Our priority for the summit at the end of this week is to make sure that the G8 leaders continue to focus on delivering the commitments they made at Gleneagles last year on support to Africa. We have also worked hard to make sure that development priorities are included in the three Russian focus areas of energy, infectious diseases and education.
Will the Minister raise the issue of non-governmental organisations with President Putin at the G8 this year? Does the Minister agree that the crackdown on NGOs’ operations is very unwelcome, especially in connection with the monitoring of human rights in Russia itself?
The hon. Lady may know that considerable international concern was expressed about the proposed draft new law on the regulation of NGOs in Russia. We have been part of the process of lobbying for reform of that draft law, and substantial improvements have been made to the legislation that has gone through, as opposed to the original draft presented to NGOs and other authorities.

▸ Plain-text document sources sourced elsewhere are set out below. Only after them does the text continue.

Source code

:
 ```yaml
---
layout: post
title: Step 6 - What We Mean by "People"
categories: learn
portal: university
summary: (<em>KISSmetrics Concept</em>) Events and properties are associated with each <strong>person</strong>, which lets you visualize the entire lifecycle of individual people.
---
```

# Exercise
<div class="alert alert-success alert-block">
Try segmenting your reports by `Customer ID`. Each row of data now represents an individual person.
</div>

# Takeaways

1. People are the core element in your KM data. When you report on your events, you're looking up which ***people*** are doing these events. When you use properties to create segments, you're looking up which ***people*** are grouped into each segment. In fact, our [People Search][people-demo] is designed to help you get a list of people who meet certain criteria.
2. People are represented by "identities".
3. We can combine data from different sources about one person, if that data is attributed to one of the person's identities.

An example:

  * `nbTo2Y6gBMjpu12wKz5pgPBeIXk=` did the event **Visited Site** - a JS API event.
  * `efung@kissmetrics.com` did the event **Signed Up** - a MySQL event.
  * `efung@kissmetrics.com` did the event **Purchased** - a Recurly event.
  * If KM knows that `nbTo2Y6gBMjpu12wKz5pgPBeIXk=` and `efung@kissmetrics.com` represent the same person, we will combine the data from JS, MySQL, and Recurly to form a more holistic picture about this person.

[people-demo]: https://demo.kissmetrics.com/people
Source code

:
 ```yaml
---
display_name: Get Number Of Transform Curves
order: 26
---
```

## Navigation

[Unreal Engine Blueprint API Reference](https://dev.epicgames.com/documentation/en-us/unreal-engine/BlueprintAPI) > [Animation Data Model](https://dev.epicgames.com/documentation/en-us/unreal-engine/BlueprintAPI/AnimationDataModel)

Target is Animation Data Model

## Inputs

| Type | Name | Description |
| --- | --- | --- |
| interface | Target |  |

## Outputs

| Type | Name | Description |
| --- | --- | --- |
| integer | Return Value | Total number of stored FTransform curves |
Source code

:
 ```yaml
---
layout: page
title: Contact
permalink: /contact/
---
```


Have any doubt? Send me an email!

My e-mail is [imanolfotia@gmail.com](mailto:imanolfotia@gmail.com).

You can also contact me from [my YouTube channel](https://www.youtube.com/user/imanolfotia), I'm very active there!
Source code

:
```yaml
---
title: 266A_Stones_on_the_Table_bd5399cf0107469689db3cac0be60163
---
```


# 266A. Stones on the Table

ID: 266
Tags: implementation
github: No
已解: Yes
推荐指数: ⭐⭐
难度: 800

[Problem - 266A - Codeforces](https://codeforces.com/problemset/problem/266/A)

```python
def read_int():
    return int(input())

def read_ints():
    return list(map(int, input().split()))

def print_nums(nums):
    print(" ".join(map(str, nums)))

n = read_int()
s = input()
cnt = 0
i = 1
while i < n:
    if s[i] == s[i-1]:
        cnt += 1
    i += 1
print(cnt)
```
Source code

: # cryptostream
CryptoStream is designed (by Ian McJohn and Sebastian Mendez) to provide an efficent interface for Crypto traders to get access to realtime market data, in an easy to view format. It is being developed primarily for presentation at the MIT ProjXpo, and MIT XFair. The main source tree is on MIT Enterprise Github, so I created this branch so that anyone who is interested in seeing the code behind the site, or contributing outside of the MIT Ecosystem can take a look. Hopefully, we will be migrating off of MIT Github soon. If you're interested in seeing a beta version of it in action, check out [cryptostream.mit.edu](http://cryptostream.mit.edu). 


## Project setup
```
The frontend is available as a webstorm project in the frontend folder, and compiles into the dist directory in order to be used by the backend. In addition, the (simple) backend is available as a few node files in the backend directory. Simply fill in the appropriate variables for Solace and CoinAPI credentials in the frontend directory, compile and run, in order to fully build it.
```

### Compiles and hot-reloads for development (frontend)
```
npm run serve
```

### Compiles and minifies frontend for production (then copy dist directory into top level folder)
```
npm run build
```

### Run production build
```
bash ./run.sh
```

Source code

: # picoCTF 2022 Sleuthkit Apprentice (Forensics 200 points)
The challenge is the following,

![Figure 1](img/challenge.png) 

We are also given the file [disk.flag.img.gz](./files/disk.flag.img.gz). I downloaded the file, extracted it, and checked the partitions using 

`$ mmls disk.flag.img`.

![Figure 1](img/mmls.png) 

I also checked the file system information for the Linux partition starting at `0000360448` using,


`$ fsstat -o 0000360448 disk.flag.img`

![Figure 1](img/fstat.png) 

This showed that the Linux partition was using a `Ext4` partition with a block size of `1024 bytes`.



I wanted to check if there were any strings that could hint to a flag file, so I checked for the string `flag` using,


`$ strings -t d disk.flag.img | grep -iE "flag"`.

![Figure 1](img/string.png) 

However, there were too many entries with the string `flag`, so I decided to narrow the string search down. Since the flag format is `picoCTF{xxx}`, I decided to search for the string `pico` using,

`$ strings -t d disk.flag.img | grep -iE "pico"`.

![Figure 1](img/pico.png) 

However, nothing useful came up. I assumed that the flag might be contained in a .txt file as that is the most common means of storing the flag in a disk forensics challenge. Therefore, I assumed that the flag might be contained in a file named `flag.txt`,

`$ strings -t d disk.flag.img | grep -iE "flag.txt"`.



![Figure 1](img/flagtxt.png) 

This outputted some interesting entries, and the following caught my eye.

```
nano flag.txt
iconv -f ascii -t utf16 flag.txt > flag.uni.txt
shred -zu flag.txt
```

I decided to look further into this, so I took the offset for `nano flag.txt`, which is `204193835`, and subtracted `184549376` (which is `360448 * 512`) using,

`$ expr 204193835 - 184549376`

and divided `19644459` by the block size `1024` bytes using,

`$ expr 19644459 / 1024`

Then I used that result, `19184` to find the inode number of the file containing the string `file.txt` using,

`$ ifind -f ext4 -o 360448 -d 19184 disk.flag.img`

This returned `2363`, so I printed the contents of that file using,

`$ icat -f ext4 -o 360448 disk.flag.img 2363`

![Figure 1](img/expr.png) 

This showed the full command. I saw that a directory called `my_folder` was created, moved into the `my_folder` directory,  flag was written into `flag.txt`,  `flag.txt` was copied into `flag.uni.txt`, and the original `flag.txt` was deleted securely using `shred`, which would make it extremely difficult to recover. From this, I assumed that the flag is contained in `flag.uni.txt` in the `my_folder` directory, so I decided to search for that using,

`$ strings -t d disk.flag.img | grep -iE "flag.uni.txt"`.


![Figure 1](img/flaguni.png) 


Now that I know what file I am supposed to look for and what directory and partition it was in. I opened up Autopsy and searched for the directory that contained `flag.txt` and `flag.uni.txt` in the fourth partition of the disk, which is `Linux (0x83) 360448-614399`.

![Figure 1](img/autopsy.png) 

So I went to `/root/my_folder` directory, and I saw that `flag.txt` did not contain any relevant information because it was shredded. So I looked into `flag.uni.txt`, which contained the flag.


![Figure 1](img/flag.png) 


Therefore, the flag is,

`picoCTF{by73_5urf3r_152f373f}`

The hon. Lady might also like to know that we fund a range of NGOs for work on human rights, democracy and good governance in Russia. Some of them work with Russian authorities, such as those reforming prisons, while others do not. Through that type of work, and through the engagement of my right hon. Friend the Foreign Secretary, we will continue to raise concerns about how NGOs are restricted and about human rights more generally.
Will my hon. Friend acknowledge the hard work done in churches such as Lindley Methodist church, which, last week, was one of the smallest churches to beat the drum for fair trade? Like Colne Valley, which is now a fair trade area, it recognises that fair trade is the best way forward to relieve poverty. Will he ensure that that is high on the agenda for the G8 summit?
I pay tribute to the work of the church to which my hon. Friend has alluded, and to other churches and NGO supporters up and down the country who played a crucial role in making the Gleneagles summit such a success last year. There is no doubt that we have more to do on the issue of fair trade. In particular, we need agreement on a fair outcome to the current round of World Trade Organisation talks. We will continue to work to that purpose, and I have no doubt that my right hon. Friend the Prime Minister will want to discuss that key issue with other G8 leaders.
The Minister will follow the progress, or lack of it, at the WTO as closely as anyone. He will therefore be aware that on the three critical issues—greater agricultural tariff cuts by the European Union, better access to developing country markets and lower agricultural subsidies in the US—there is a real possibility of a deal if everyone moves a little. The serious effects of failure are recognised. What steps are he and the Prime Minister taking, in the margins of the G8 and beyond, to help to generate the political will to unlock those talks?
The hon. Gentleman is right that a fair outcome to the current round of World Trade Organisation talks would have a potentially huge benefit for the poorest people of the world, as well as considerable potential benefit to UK and EU citizens. He is also right that there is a need for all sides in the talks to shift. Recently, there have been signals from several key players that they are willing to move. We are at a critical point in the current round of WTO discussions, and I have no doubt that there will be further discussions in the margins of the G8, as there have been in the run-up to the G8 summit, to finesse the progress needed so that we can sign the type of deal that we all want.
May I draw to my hon. Friend’s attention the statement to the G8 from the G8 plus 5 legislators forum on climate change, which I chaired at the weekend? Does he agree that if development is not to be undermined by the catastrophic effects of climate change, the international financial institutions must dramatically increase investment in low-carbon energy, and developing countries must be assisted to find measures of adaptation to climate change?
I pay tribute to my hon. Friend for her work on this issue, and welcome the statement to which she has referred. There is no question but that the G8 summit provides us with an opportunity to continue the discussions on climate change that took place at Gleneagles last year. The G8 Finance Ministers have already committed themselves to work to improve access to reliable, affordable and sustainable energy supplies in Africa. I am sure that my hon. Friend will be aware of the clean energy investment framework pushed by my right hon. Friend the Chancellor. A range of international financial institutions are committed to that process, and we are now working with them on the detail of that proposal.